◆ Material provided
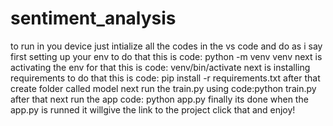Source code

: # sentiment_analysis
to run in you device just intialize all the codes in the vs code and do as i say
first setting up your env
to do that this is code: python -m venv venv
next is activating the env for that this is code: venv/bin/activate
next is installing requirements to do that this is code: pip install -r requirements.txt
after that create folder called model
next run the train.py using code:python train.py
after that next run the app code: python app.py
finally its done when the app.py is runned it willgive the link to the project click that and enjoy!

◆ Exercise description
Give a verbatim transcription of the entries, leaving out the pictures.

◆ Worked solution
Source code

: # sentiment_analysis
to run in you device just intialize all the codes in the vs code and do as i say
first setting up your env
to do that this is code: python -m venv venv
next is activating the env for that this is code: venv/bin/activate
next is installing requirements to do that this is code: pip install -r requirements.txt
after that create folder called model
next run the train.py using code:python train.py
after that next run the app code: python app.py
finally its done when the app.py is runned it willgive the link to the project click that and enjoy!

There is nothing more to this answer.